== TO DO ==
Copy out each line below containing "used".

== AVAILABLE RECORDS ==

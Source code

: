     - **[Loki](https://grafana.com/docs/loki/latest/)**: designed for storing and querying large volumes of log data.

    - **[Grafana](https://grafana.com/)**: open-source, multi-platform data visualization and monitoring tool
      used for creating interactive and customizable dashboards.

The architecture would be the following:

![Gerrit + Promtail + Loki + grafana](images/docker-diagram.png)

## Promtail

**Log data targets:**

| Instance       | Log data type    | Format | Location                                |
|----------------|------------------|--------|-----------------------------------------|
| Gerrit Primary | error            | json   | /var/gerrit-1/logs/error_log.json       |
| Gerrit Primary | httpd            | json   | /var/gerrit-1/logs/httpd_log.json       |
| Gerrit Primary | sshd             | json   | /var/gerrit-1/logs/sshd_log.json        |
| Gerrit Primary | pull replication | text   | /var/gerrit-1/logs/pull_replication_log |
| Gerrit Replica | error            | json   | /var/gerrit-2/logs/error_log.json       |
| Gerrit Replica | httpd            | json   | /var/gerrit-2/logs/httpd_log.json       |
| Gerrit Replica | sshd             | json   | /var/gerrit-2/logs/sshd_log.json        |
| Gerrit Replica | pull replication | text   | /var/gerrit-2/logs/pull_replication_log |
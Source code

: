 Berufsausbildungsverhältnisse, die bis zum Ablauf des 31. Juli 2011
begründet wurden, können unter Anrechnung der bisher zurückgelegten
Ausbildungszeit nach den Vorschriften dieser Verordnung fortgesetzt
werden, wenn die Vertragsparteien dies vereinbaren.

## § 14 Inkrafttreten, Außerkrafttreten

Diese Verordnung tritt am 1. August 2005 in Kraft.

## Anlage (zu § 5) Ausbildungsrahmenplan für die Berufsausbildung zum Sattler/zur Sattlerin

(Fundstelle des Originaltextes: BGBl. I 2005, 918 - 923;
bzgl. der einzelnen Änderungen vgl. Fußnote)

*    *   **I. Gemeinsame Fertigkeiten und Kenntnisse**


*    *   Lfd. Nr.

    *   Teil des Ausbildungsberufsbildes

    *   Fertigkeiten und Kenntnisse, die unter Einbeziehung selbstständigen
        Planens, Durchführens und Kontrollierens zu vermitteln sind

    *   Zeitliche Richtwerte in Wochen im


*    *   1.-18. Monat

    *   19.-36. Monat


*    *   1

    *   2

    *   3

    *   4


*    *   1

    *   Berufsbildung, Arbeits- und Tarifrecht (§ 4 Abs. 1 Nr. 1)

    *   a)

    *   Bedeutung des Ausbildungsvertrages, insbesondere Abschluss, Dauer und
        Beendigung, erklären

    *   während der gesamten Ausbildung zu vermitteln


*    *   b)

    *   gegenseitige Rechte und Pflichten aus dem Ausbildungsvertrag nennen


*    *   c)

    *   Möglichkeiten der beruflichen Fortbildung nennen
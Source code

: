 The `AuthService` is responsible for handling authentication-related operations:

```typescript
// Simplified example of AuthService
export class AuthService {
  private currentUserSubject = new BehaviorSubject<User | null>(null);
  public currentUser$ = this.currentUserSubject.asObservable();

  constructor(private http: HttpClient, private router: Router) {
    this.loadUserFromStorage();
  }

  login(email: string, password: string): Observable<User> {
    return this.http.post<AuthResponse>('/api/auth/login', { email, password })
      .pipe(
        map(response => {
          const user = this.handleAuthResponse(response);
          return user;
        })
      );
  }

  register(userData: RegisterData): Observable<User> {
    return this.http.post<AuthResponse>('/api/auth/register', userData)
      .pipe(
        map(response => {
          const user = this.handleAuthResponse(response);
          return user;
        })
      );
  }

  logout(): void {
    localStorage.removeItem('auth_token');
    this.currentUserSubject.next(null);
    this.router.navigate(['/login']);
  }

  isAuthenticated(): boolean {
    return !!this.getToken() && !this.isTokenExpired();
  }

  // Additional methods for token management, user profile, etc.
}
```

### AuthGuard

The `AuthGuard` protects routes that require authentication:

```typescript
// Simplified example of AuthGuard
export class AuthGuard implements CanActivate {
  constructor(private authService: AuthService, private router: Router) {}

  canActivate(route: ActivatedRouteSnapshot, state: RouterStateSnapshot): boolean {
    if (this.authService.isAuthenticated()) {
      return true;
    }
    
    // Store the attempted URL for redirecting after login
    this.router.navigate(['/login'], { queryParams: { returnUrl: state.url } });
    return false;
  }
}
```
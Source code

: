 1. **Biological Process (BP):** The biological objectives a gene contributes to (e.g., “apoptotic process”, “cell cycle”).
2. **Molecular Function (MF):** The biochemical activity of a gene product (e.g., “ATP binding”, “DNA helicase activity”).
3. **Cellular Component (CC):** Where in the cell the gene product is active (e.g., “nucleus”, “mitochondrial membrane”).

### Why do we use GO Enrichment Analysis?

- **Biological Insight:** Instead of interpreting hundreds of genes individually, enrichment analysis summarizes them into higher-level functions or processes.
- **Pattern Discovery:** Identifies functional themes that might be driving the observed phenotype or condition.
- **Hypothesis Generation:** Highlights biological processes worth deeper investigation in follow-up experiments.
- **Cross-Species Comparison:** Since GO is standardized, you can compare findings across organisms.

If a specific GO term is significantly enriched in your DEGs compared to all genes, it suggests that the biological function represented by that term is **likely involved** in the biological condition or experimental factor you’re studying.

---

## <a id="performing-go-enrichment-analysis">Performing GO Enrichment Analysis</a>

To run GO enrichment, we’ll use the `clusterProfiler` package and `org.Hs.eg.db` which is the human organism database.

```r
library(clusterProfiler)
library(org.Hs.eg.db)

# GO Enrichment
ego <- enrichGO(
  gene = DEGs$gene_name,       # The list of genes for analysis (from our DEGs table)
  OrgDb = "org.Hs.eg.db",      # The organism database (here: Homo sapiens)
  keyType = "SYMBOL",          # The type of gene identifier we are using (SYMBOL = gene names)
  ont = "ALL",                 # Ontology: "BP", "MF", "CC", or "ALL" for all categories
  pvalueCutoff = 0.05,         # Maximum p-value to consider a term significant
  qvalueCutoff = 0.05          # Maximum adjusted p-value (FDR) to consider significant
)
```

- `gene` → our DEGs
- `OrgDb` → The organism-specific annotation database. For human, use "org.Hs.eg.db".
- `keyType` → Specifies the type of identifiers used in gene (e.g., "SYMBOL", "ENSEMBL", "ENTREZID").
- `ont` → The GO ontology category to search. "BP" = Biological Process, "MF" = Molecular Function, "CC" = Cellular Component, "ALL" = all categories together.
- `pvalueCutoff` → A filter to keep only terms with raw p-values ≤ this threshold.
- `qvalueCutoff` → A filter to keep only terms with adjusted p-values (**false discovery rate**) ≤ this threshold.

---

== REPLY ==
      used for creating interactive and customizable dashboards.
- `keyType` → Specifies the type of identifiers used in gene (e.g., "SYMBOL", "ENSEMBL", "ENTREZID").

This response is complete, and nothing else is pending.